48 hour anti-spam deathmatch: Thunderbird vs. Spamassassin

Where one lives on the internet, one gets spam. Back in the day (~2001) I ran all my email on my old domain through Spamassassin, and it did a fairly good job of keeping up with all the junk I managed to receive. Bayesian filters were still new and still unencumbered by confusing hashbuster attacks. I haven’t used any anti-spam but Thunderbird’s built in system for quite some time though, but earlier this week I decided it wasn’t nearly effective enough for my spam-gobbling needs. So I had Thunderbird’s eminently trainable junk filter work in conjunction with Spamassassin to weigh how they performed alongside one another. Here’s how I worked it:
- Spamassassin only quarantines spam ranked 10 (on a scale of 0-10) — insanely spamalicious. Anything it ranks 1-9 gets [SPAM] added to the subject line. Tbird doesn’t get to analyze spamalicious emails.
- Thunderbird still filters spam, but does not auto-quarantine or tag email with [SPAM] in the subject line.
- Both solutions are working inline to defend against spam. In other words, email can (but won’t necessarily) be tagged as spam twice: once by Tbird, once by SA.
- For reference: both solutions have to do their best to tell the difference between real spam and PR spam, which, in all reality, look dangerously similar sometimes.
So what are the results after 48 hours? (Please note: these numbers are not scientific!)
Email received: roughly 580, including spam.
Thunderbird
Positives: 31
False positives: 3
False negatives: 16
Spamassassin
Positives: 19
False positives: 15
False negatives: 28
Quarantined (Tbird couldn’t scan these): ~110
Conclusion: they both kind of suck, but Thunderbird seems to suck significantly less, especially in the false positives department. Although neither seems to match the spam-killing power of Akismet and Gmail, which rarely (read: maybe a few times a year) seem to get false positives or negatives. Bummer for us client-using suckers!

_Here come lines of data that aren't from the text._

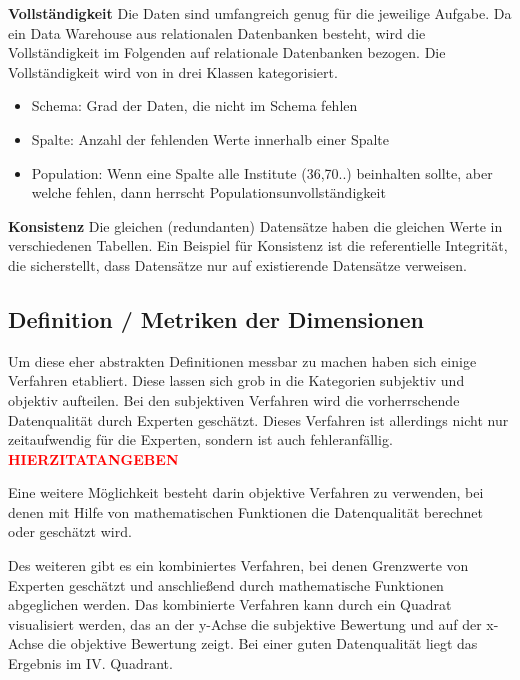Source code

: \textbf{Vollständigkeit}
Die Daten sind umfangreich genug für die jeweilige Aufgabe. \cite{wang1996} 
Da ein Data Warehouse aus relationalen Datenbanken besteht, wird die Vollständigkeit im Folgenden auf relationale Datenbanken bezogen.
Die Vollständigkeit wird von \cite{pipino2002} in drei Klassen kategorisiert.
\begin{itemize}
 \item Schema: Grad der Daten, die nicht im Schema fehlen
 \item Spalte: Anzahl der fehlenden Werte innerhalb einer Spalte
 \item Population: Wenn eine Spalte alle Institute (36,70..) beinhalten sollte, aber welche fehlen, dann herrscht Populationsunvollständigkeit
\end{itemize}
\textbf{Konsistenz}
Die gleichen (redundanten) Datensätze haben die gleichen Werte in verschiedenen Tabellen. 
Ein Beispiel für Konsistenz ist die referentielle Integrität, die sicherstellt, dass Datensätze nur auf existierende Datensätze verweisen.
\\ %


\subsection{Definition / Metriken der Dimensionen}
Um diese eher abstrakten Definitionen messbar zu machen haben sich einige Verfahren etabliert.
Diese lassen sich grob in die Kategorien subjektiv und objektiv aufteilen. \cite{pipino2002}
Bei den subjektiven Verfahren wird die vorherrschende Datenqualität durch Experten geschätzt. 
Dieses Verfahren ist allerdings nicht nur zeitaufwendig für die Experten, sondern ist auch fehleranfällig. \textcolor{red}{\textbf{HIERZITATANGEBEN}} \cite{}

Eine weitere Möglichkeit besteht darin objektive Verfahren zu verwenden, bei denen mit Hilfe von mathematischen Funktionen die Datenqualität berechnet oder geschätzt wird. 

Des weiteren gibt es ein kombiniertes Verfahren, bei denen Grenzwerte von Experten geschätzt und anschließend durch mathematische Funktionen abgeglichen werden. 
Das kombinierte Verfahren kann durch ein Quadrat visualisiert werden, das an der y-Achse die subjektive Bewertung und auf der x-Achse die objektive Bewertung zeigt. 
Bei einer guten Datenqualität liegt das Ergebnis im IV. Quadrant. \cite{pipino2002}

Final notes: I live in email, and it’s all spam. When I’m out and about checking email on my phone without even my not-so-fantastic Thunderbird spam filter, I realize that my signal to noise ratio is probably about about 8:1, and will soon be 4:1 (and eventually become 1:1). Email is badly broken, and desperately needs to be fixed. I’m sure I’m not the only one that would drastically change the way I use email if it meant everyone could start using a better, open, verifiable system to stamp out spammers.
Co-founder of


Here here! I’ve gotten approximately 11,000 spam emails in the last month and I really feel your pain. So far my SpamBayesian filter through Outlook seems to be catching 85% of these, the rest are easily filterable, but still. Wow, 11k spams a month?
If there was a key you could send your friends to embed into their emails sent to you, sort of a key, that could be configured in the Outlook/TBird contact info and automatically maintained through messages sent and replied, and automatically filtered, this might be a step in ensuring the important things at least come easily recognizable, then it’s just a matter of sifting through the trash for the last .1% of important emails. :)
-Jeff
Until I recently applied for loans, Gmail did a great spam-filtering job. Now, since the loan apps, I get spammed with about a hundred loan emails a day. About five slip through per week. Not too shabby. And those, Mac Mail 2 picks up for me as Junk.
I have found that Codeodes Cactus Spam Filter works very well after being trained. I don’t get seem to have a problem with false positives or negatives (a few). Of course you need to be doing POP3 mail.